THE INPUT —
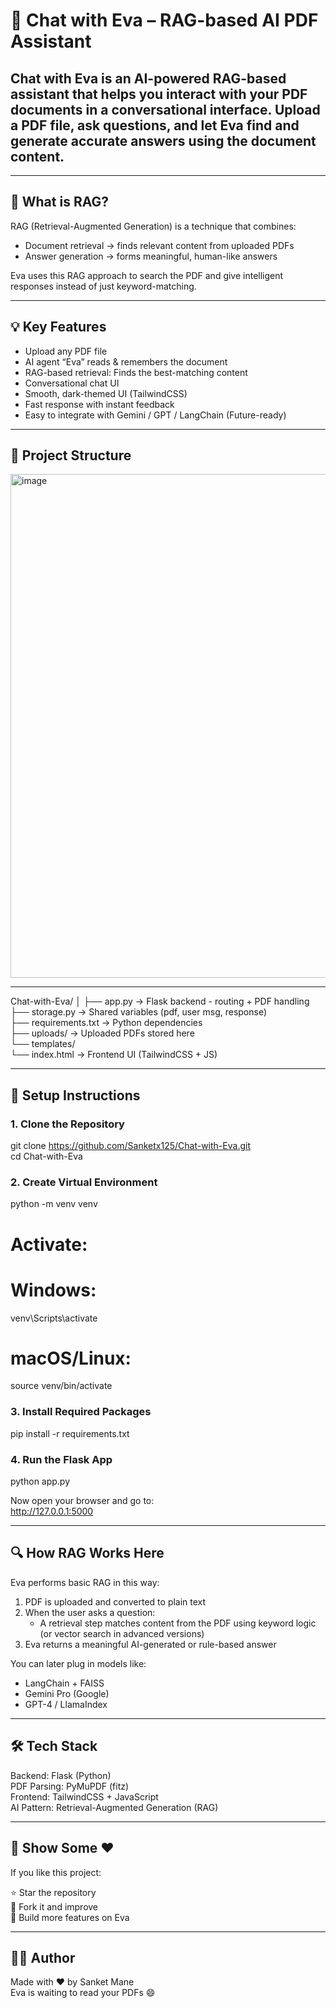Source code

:# 🤖 Chat with Eva – RAG-based AI PDF Assistant

Chat with Eva is an AI-powered RAG-based assistant that helps you interact with your PDF documents in a conversational interface. Upload a PDF file, ask questions, and let Eva find and generate accurate answers using the document content.
---



---

## 🧠 What is RAG?

RAG (Retrieval-Augmented Generation) is a technique that combines:
- Document retrieval → finds relevant content from uploaded PDFs
- Answer generation → forms meaningful, human-like answers

Eva uses this RAG approach to search the PDF and give intelligent responses instead of just keyword-matching.

---

## 💡 Key Features

- Upload any PDF file
- AI agent “Eva” reads & remembers the document
- RAG-based retrieval: Finds the best-matching content
- Conversational chat UI
- Smooth, dark-themed UI (TailwindCSS)
- Fast response with instant feedback
- Easy to integrate with Gemini / GPT / LangChain (Future-ready)

---

## 📁 Project Structure

<img width="650" height="806" alt="image" src="https://github.com/user-attachments/assets/6def7237-afb5-49f3-a93a-9016e7252812" />

--- 

Chat-with-Eva/
│
├── app.py               → Flask backend - routing + PDF handling  
├── storage.py           → Shared variables (pdf, user msg, response)  
├── requirements.txt     → Python dependencies  
├── uploads/             → Uploaded PDFs stored here  
└── templates/  
    └── index.html       → Frontend UI (TailwindCSS + JS)  

---

## 🔧 Setup Instructions

### 1. Clone the Repository

git clone https://github.com/Sanketx125/Chat-with-Eva.git  
cd Chat-with-Eva  

### 2. Create Virtual Environment

python -m venv venv

# Activate:
# Windows:
venv\Scripts\activate

# macOS/Linux:
source venv/bin/activate

### 3. Install Required Packages

pip install -r requirements.txt

### 4. Run the Flask App

python app.py

Now open your browser and go to:  
http://127.0.0.1:5000

---

## 🔍 How RAG Works Here

Eva performs basic RAG in this way:

1. PDF is uploaded and converted to plain text  
2. When the user asks a question:  
   - A retrieval step matches content from the PDF using keyword logic (or vector search in advanced versions)  
3. Eva returns a meaningful AI-generated or rule-based answer  

You can later plug in models like:
- LangChain + FAISS  
- Gemini Pro (Google)  
- GPT-4 / LlamaIndex  

---

## 🛠 Tech Stack

Backend: Flask (Python)  
PDF Parsing: PyMuPDF (fitz)  
Frontend: TailwindCSS + JavaScript  
AI Pattern: Retrieval-Augmented Generation (RAG)  


---

## 🌟 Show Some ❤️

If you like this project:

⭐ Star the repository  
🍴 Fork it and improve  
🧩 Build more features on Eva  

---

## 👩‍💻 Author

Made with ❤️ by Sanket Mane  
Eva is waiting to read your PDFs 😄
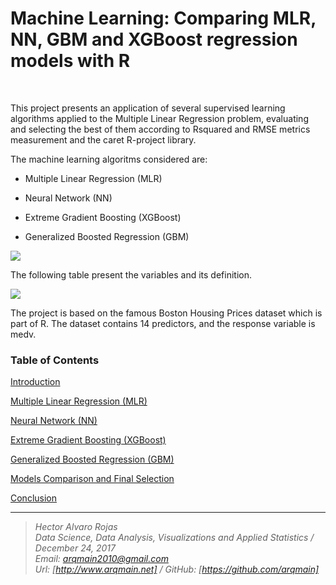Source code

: # Machine Learning: Comparing MLR, NN, GBM and XGBoost regression models with R

<br>


This project presents an application of several supervised learning algorithms applied to the Multiple Linear Regression problem, evaluating and selecting the best of them according to Rsquared and RMSE metrics measurement and the caret R-project library.


The machine learning algoritms considered are:



* Multiple Linear Regression (MLR)

* Neural Network (NN)

* Extreme Gradient Boosting (XGBoost)

* Generalized Boosted Regression (GBM)


![](http://www.arqmain.net/GITHUBE/RProject/MLearning/Project13/house-for-sale-sign-small.jpg)


The following table present the variables and its definition.


![](http://www.arqmain.net/GITHUBE/RProject/MLearning/Project13/Boston_Housing_Variables.png)


The project is based on the famous Boston Housing Prices dataset which is part of R. The dataset contains 14 predictors, and the response variable is medv. 
<br>



### Table of Contents

[ Introduction ]( http://www.arqmain.net/GITHUBE/RProject/MLearning/Project13/INTRODUCTION_MLR-NN-GBM-XGBoost_COMPARE.html)

[ Multiple Linear Regression (MLR) ]( http://www.arqmain.net/GITHUBE/RProject/MLearning/Project13/MLR_MLR-NN-GBM-XGBoost_COMPARE.html)

[ Neural Network (NN) ]( http://www.arqmain.net/GITHUBE/RProject/MLearning/Project13/NN_MLR-NN-GBM-XGBoost_COMPARE.html)

[ Extreme Gradient Boosting (XGBoost) ]( http://www.arqmain.net/GITHUBE/RProject/MLearning/Project13/XGBoost_MLR-NN-GBM-XGBoost_COMPARE.html)

[ Generalized Boosted Regression (GBM) ]( http://www.arqmain.net/GITHUBE/RProject/MLearning/Project13/GBM_MLR-NN-GBM-XGBoost_COMPARE.html)

[ Models Comparison and Final Selection ]( http://www.arqmain.net/GITHUBE/RProject/MLearning/Project13/Models-Comparison_MLR-NN-GBM-XGBoost_COMPARE.html)

[ Conclusion ]( http://www.arqmain.net/GITHUBE/RProject/MLearning/Project13/CONCLUSION_MLR-NN-GBM-XGBoost_COMPARE.html
)

<hr>

><i>Hector Alvaro Rojas<br>
>Data Science, Data Analysis, Visualizations and Applied Statistics / December 24, 2017<br>
>Email: <arqmain2010@gmail.com> <br>
>Url: [http://www.arqmain.net]   /   GitHub: [https://github.com/arqmain]</i>
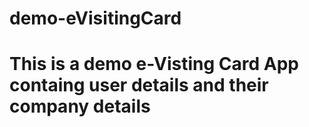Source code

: # demo-eVisitingCard

# This is a demo e-Visting Card App containg user details and their company details 


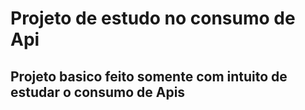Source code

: # Projeto de estudo no consumo de Api

## Projeto basico feito somente com intuito de estudar o consumo de Apis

TASK ITEM —
If the records include pictures, omit them and transcribe everything else exactly.

RESPONSE BOX —
Source code

:# 🤖 Chat with Eva – RAG-based AI PDF Assistant

Chat with Eva is an AI-powered RAG-based assistant that helps you interact with your PDF documents in a conversational interface. Upload a PDF file, ask questions, and let Eva find and generate accurate answers using the document content.
---



---

## 🧠 What is RAG?

RAG (Retrieval-Augmented Generation) is a technique that combines:
- Document retrieval → finds relevant content from uploaded PDFs
- Answer generation → forms meaningful, human-like answers

Eva uses this RAG approach to search the PDF and give intelligent responses instead of just keyword-matching.

---

## 💡 Key Features

- Upload any PDF file
- AI agent “Eva” reads & remembers the document
- RAG-based retrieval: Finds the best-matching content
- Conversational chat UI
- Smooth, dark-themed UI (TailwindCSS)
- Fast response with instant feedback
- Easy to integrate with Gemini / GPT / LangChain (Future-ready)

---

## 📁 Project Structure

<img width="650" height="806" alt="image" src="https://github.com/user-attachments/assets/6def7237-afb5-49f3-a93a-9016e7252812" />

--- 

Chat-with-Eva/
│
├── app.py               → Flask backend - routing + PDF handling  
├── storage.py           → Shared variables (pdf, user msg, response)  
├── requirements.txt     → Python dependencies  
├── uploads/             → Uploaded PDFs stored here  
└── templates/  
    └── index.html       → Frontend UI (TailwindCSS + JS)  

---

## 🔧 Setup Instructions

### 1. Clone the Repository

git clone https://github.com/Sanketx125/Chat-with-Eva.git  
cd Chat-with-Eva  

### 2. Create Virtual Environment

python -m venv venv

# Activate:
# Windows:
venv\Scripts\activate

# macOS/Linux:
source venv/bin/activate

### 3. Install Required Packages

pip install -r requirements.txt

### 4. Run the Flask App

python app.py

Now open your browser and go to:  
http://127.0.0.1:5000

---

## 🔍 How RAG Works Here

Eva performs basic RAG in this way:

1. PDF is uploaded and converted to plain text  
2. When the user asks a question:  
   - A retrieval step matches content from the PDF using keyword logic (or vector search in advanced versions)  
3. Eva returns a meaningful AI-generated or rule-based answer  

You can later plug in models like:
- LangChain + FAISS  
- Gemini Pro (Google)  
- GPT-4 / LlamaIndex  

---

## 🛠 Tech Stack

Backend: Flask (Python)  
PDF Parsing: PyMuPDF (fitz)  
Frontend: TailwindCSS + JavaScript  
AI Pattern: Retrieval-Augmented Generation (RAG)  


---

## 🌟 Show Some ❤️

If you like this project:

⭐ Star the repository  
🍴 Fork it and improve  
🧩 Build more features on Eva  

---

## 👩‍💻 Author

Made with ❤️ by Sanket Mane  
Eva is waiting to read your PDFs 😄
Source code

: # Machine Learning: Comparing MLR, NN, GBM and XGBoost regression models with R

<br>


This project presents an application of several supervised learning algorithms applied to the Multiple Linear Regression problem, evaluating and selecting the best of them according to Rsquared and RMSE metrics measurement and the caret R-project library.


The machine learning algoritms considered are:



* Multiple Linear Regression (MLR)

* Neural Network (NN)

* Extreme Gradient Boosting (XGBoost)

* Generalized Boosted Regression (GBM)


![](http://www.arqmain.net/GITHUBE/RProject/MLearning/Project13/house-for-sale-sign-small.jpg)


The following table present the variables and its definition.


![](http://www.arqmain.net/GITHUBE/RProject/MLearning/Project13/Boston_Housing_Variables.png)


The project is based on the famous Boston Housing Prices dataset which is part of R. The dataset contains 14 predictors, and the response variable is medv. 
<br>



### Table of Contents

[ Introduction ]( http://www.arqmain.net/GITHUBE/RProject/MLearning/Project13/INTRODUCTION_MLR-NN-GBM-XGBoost_COMPARE.html)

[ Multiple Linear Regression (MLR) ]( http://www.arqmain.net/GITHUBE/RProject/MLearning/Project13/MLR_MLR-NN-GBM-XGBoost_COMPARE.html)

[ Neural Network (NN) ]( http://www.arqmain.net/GITHUBE/RProject/MLearning/Project13/NN_MLR-NN-GBM-XGBoost_COMPARE.html)

[ Extreme Gradient Boosting (XGBoost) ]( http://www.arqmain.net/GITHUBE/RProject/MLearning/Project13/XGBoost_MLR-NN-GBM-XGBoost_COMPARE.html)

[ Generalized Boosted Regression (GBM) ]( http://www.arqmain.net/GITHUBE/RProject/MLearning/Project13/GBM_MLR-NN-GBM-XGBoost_COMPARE.html)

[ Models Comparison and Final Selection ]( http://www.arqmain.net/GITHUBE/RProject/MLearning/Project13/Models-Comparison_MLR-NN-GBM-XGBoost_COMPARE.html)

[ Conclusion ]( http://www.arqmain.net/GITHUBE/RProject/MLearning/Project13/CONCLUSION_MLR-NN-GBM-XGBoost_COMPARE.html
)

<hr>

><i>Hector Alvaro Rojas<br>
>Data Science, Data Analysis, Visualizations and Applied Statistics / December 24, 2017<br>
>Email: <arqmain2010@gmail.com> <br>
>Url: [http://www.arqmain.net]   /   GitHub: [https://github.com/arqmain]</i>
Source code

: # demo-eVisitingCard

# This is a demo e-Visting Card App containg user details and their company details 


Source code

: # Projeto de estudo no consumo de Api

## Projeto basico feito somente com intuito de estudar o consumo de Apis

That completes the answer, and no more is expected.